━━━ EXERCISE DATA ━━━

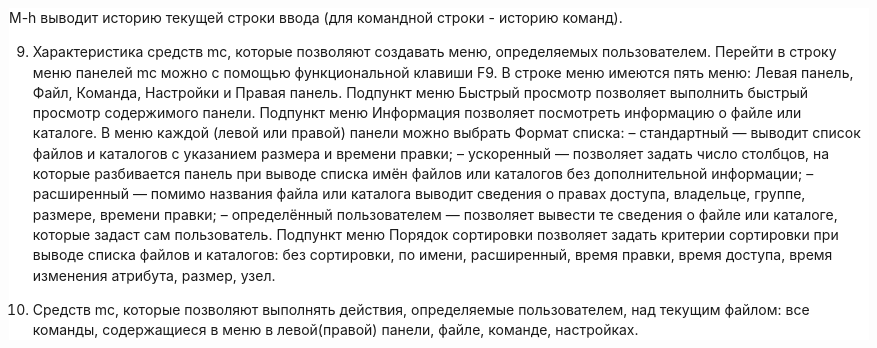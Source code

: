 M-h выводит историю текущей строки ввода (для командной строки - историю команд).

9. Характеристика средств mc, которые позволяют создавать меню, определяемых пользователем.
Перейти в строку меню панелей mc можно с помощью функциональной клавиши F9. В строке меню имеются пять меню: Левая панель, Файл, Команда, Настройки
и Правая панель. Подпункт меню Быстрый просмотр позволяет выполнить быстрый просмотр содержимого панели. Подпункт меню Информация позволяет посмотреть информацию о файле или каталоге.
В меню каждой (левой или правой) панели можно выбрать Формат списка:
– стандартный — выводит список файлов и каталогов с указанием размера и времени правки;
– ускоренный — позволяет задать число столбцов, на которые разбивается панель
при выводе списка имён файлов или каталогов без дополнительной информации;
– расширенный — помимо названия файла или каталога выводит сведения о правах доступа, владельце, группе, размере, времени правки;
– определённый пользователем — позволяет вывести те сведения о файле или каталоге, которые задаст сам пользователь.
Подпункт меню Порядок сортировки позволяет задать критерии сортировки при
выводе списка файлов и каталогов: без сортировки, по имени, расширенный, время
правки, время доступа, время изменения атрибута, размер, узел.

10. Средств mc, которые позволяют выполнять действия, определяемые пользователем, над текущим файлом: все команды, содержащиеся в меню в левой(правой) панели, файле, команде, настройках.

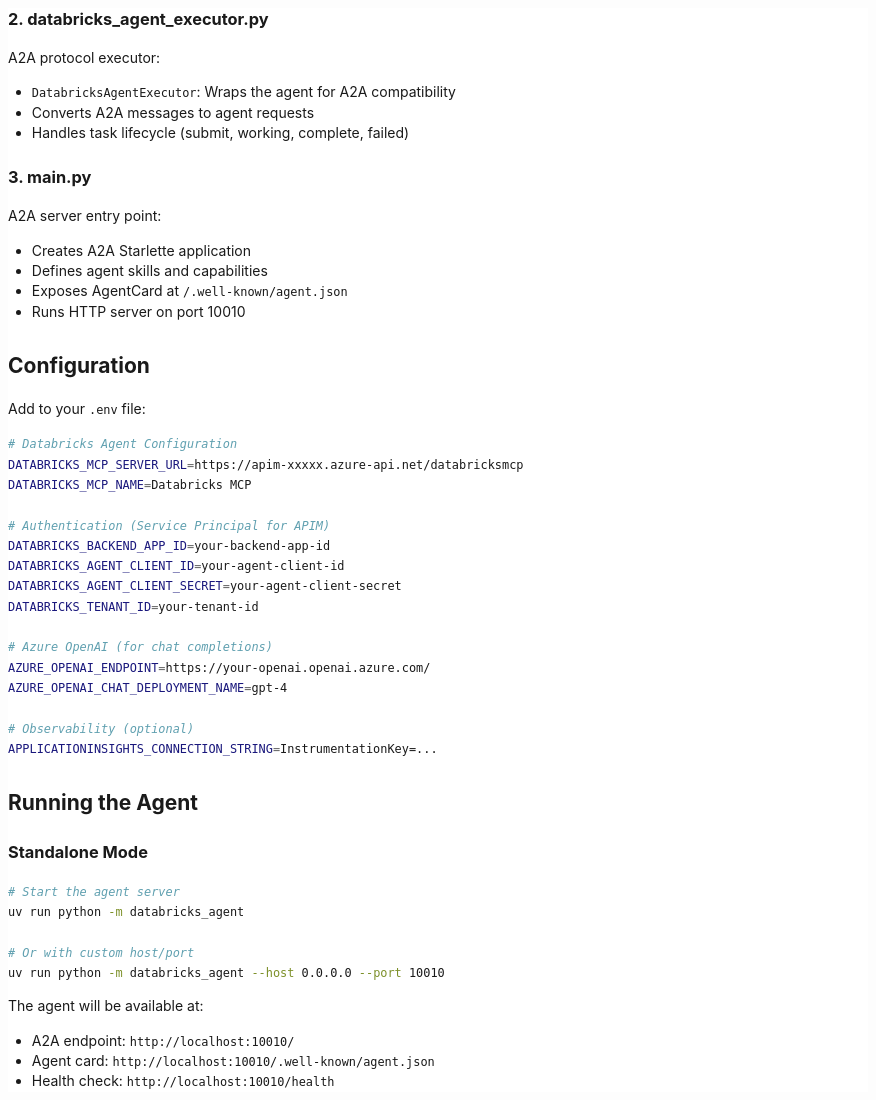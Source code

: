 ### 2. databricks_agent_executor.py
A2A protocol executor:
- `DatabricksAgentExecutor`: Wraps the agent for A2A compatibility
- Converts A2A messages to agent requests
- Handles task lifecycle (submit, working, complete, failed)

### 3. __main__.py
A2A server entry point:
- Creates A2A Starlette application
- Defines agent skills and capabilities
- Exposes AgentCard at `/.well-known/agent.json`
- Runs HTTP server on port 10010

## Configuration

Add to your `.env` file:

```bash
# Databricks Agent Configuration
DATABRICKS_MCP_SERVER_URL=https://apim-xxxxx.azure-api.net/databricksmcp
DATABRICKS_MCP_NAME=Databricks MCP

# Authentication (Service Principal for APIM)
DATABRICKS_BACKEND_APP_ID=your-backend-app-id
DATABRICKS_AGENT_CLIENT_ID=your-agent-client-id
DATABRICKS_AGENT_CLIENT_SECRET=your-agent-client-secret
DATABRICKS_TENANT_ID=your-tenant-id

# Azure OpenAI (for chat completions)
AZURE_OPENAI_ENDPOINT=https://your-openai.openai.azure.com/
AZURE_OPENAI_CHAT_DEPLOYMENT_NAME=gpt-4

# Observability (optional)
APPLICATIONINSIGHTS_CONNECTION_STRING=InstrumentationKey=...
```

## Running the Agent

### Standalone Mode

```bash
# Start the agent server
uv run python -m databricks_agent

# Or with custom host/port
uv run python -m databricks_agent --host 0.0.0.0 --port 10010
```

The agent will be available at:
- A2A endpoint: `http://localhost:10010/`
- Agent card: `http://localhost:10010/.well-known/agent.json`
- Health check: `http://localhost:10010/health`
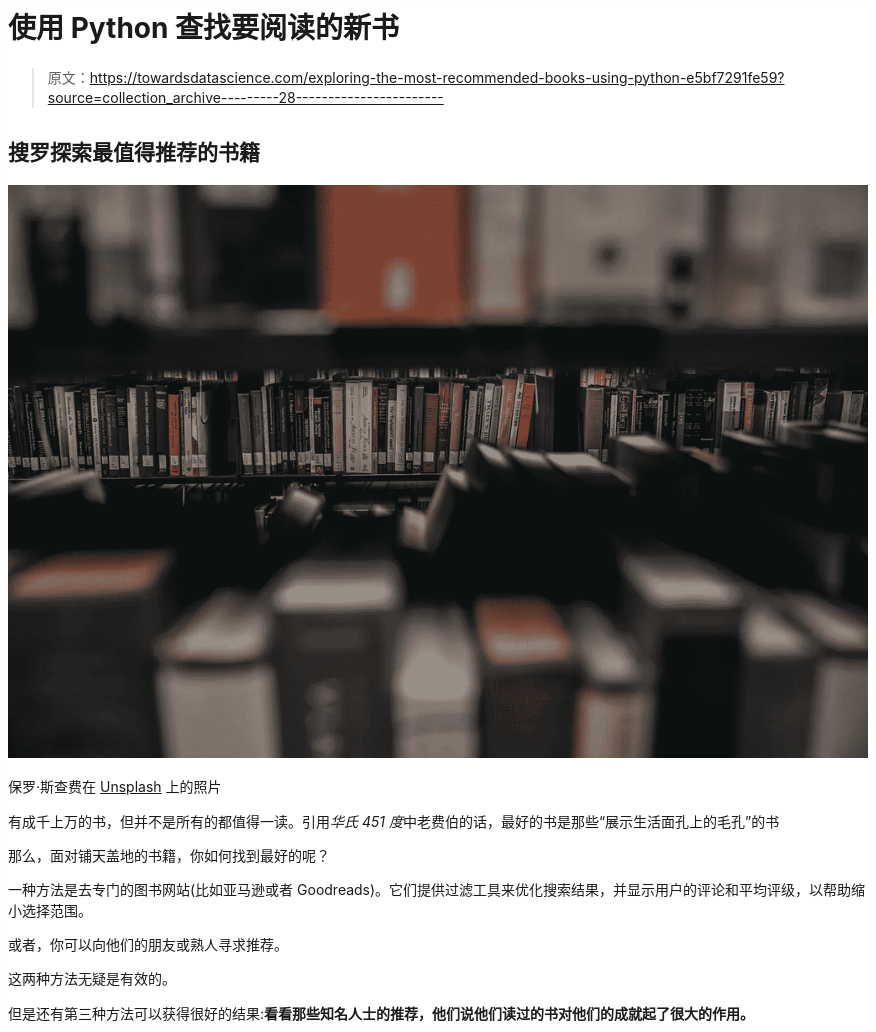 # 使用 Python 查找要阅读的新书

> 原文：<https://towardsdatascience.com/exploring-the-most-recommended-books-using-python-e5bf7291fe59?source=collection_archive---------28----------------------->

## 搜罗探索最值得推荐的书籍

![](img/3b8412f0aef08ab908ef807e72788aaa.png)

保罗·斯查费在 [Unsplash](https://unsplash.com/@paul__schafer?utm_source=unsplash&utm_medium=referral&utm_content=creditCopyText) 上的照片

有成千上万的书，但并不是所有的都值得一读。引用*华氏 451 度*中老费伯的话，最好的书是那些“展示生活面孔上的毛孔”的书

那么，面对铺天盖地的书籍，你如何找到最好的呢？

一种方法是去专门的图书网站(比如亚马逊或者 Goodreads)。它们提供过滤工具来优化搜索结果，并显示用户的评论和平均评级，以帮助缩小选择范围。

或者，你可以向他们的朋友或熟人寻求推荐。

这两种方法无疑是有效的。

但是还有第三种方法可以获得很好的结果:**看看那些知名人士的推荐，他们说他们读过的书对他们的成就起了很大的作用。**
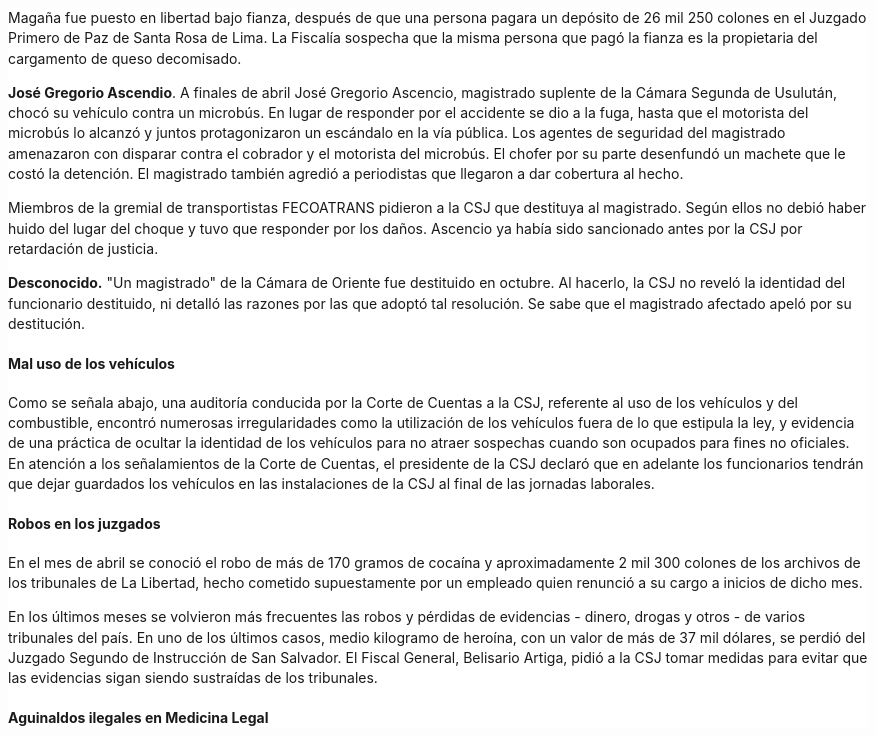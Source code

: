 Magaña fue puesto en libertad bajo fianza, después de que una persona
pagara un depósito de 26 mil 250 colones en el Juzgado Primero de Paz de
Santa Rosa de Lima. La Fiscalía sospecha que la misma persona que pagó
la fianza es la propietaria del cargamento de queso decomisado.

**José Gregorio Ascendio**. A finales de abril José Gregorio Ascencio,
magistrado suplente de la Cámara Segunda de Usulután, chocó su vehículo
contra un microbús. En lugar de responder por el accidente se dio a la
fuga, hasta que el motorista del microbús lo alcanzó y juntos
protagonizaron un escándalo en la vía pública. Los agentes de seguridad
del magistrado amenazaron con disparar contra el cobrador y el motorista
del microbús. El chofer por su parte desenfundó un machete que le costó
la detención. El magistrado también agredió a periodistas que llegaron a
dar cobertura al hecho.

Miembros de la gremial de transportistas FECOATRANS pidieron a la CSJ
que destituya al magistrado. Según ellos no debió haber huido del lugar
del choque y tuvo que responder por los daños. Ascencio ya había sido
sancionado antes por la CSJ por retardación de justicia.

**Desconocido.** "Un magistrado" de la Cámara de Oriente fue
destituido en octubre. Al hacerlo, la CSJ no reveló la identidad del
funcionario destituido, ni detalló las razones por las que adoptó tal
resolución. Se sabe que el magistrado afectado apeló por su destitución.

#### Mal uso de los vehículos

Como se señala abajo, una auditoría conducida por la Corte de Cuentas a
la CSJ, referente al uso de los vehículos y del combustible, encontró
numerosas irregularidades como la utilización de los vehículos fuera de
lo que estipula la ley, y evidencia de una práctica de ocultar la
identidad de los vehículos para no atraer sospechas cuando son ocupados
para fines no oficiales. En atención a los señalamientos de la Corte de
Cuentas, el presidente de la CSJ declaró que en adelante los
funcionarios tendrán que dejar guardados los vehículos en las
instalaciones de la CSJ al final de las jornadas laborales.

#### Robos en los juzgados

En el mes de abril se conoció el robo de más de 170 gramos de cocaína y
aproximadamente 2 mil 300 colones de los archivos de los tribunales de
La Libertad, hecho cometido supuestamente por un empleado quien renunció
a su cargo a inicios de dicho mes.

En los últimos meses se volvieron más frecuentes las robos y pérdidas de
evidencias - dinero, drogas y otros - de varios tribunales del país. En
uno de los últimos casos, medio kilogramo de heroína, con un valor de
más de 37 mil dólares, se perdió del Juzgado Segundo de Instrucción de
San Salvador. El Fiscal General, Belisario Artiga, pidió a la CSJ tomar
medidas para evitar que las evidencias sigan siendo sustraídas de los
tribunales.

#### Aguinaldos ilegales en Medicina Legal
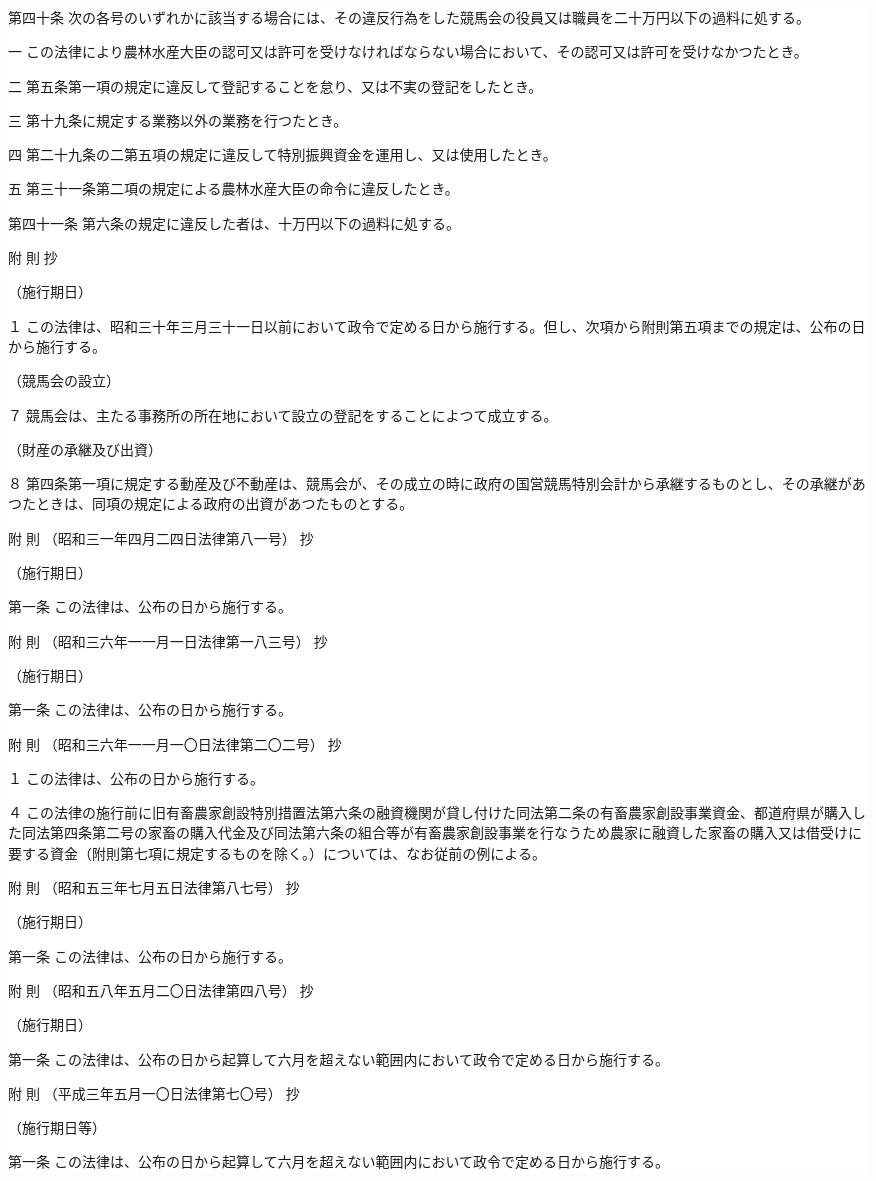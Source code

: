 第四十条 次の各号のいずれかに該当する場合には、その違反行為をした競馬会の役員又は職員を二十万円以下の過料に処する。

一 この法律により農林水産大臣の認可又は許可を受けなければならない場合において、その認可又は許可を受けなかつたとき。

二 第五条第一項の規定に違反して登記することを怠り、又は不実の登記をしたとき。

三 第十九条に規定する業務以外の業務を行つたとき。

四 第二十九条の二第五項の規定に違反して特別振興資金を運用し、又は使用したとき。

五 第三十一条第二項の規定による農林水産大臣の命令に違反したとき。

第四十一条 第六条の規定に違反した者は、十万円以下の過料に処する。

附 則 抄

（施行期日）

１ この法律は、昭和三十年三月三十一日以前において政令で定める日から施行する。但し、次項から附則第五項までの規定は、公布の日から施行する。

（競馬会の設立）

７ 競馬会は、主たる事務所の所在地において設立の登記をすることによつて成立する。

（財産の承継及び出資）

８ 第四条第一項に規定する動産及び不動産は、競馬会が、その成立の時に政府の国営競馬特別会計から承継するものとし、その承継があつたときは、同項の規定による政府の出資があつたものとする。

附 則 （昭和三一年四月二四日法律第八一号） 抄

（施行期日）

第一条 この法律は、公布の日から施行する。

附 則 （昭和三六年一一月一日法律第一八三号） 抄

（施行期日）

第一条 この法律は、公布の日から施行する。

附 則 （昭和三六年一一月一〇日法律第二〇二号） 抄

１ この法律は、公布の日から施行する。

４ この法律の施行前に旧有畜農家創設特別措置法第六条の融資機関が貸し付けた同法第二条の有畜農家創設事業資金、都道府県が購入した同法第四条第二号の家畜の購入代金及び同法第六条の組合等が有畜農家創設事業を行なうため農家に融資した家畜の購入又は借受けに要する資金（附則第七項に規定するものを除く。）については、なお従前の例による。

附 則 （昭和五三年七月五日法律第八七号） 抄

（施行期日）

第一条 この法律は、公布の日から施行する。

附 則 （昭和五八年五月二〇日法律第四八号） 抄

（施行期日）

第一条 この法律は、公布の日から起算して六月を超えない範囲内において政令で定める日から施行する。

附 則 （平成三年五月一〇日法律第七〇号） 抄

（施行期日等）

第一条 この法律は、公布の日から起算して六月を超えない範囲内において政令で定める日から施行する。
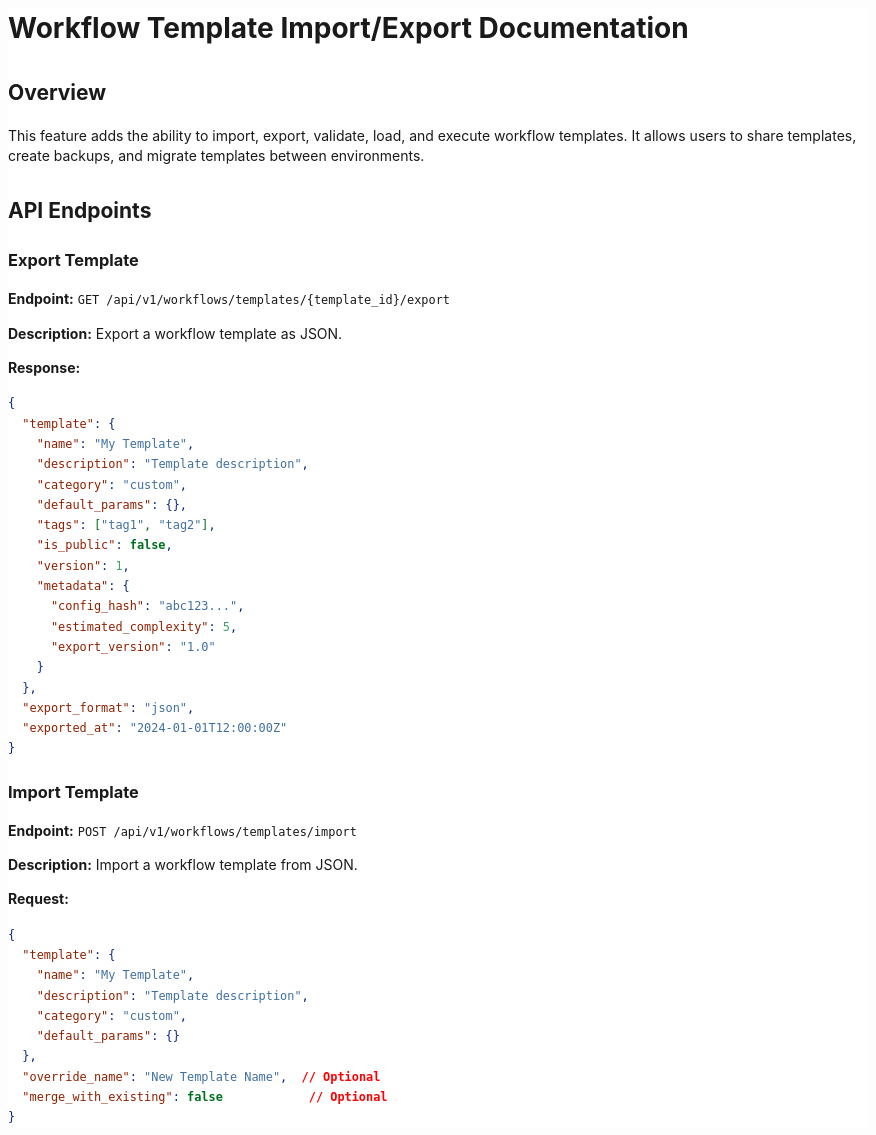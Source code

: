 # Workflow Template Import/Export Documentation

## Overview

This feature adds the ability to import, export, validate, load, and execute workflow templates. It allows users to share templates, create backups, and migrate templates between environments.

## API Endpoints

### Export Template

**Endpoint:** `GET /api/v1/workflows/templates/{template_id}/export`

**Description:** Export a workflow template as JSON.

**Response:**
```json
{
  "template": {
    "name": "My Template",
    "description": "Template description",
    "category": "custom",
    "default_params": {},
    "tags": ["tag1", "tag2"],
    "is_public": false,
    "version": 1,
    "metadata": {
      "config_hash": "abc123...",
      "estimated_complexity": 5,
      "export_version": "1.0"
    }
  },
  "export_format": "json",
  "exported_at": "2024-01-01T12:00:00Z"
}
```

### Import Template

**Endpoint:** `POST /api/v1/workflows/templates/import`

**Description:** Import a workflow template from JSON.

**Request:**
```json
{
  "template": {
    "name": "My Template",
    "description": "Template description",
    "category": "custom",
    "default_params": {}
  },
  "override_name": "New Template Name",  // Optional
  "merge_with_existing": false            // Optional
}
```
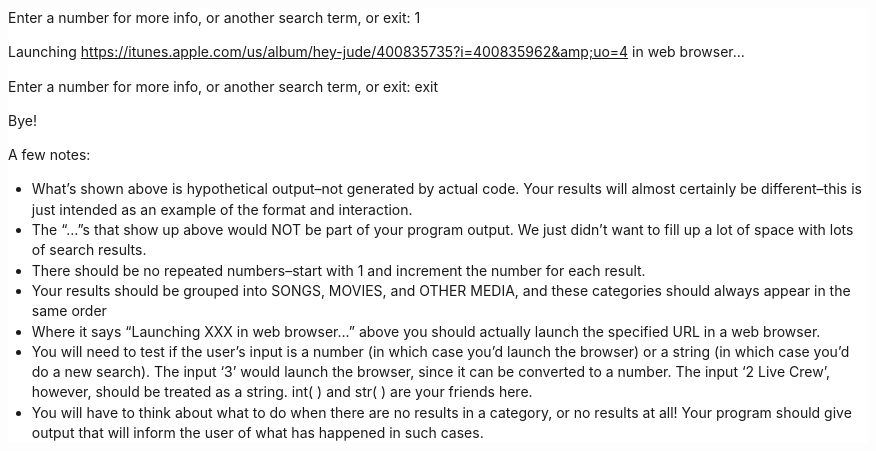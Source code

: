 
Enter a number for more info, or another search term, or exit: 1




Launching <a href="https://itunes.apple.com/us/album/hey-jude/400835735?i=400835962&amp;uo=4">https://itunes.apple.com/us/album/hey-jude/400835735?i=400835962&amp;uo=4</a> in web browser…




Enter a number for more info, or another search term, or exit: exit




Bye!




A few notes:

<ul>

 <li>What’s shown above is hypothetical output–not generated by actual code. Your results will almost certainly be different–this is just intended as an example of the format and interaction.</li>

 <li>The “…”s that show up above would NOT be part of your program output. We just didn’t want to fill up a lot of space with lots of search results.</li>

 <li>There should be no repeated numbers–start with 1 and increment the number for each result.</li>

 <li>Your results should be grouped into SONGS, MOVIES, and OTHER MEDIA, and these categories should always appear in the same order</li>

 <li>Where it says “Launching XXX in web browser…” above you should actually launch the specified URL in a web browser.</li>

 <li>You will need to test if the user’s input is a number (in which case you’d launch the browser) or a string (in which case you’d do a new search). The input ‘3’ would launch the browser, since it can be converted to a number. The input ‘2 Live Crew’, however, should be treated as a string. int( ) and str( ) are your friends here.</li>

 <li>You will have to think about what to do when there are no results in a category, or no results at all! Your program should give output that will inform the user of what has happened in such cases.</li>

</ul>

━━━

TASK DETAILS
Transcribe, exactly and without additions, the lines of the records above, beginning with the line that contains "La Libertad, hecho" and ending with the line that contains "más de 37 mil", both included.

EXERCISE SOLUTION
La Libertad, hecho cometido supuestamente por un empleado quien renunció
a su cargo a inicios de dicho mes.

En los últimos meses se volvieron más frecuentes las robos y pérdidas de
evidencias - dinero, drogas y otros - de varios tribunales del país. En
uno de los últimos casos, medio kilogramo de heroína, con un valor de
más de 37 mil dólares, se perdió del Juzgado Segundo de Instrucción de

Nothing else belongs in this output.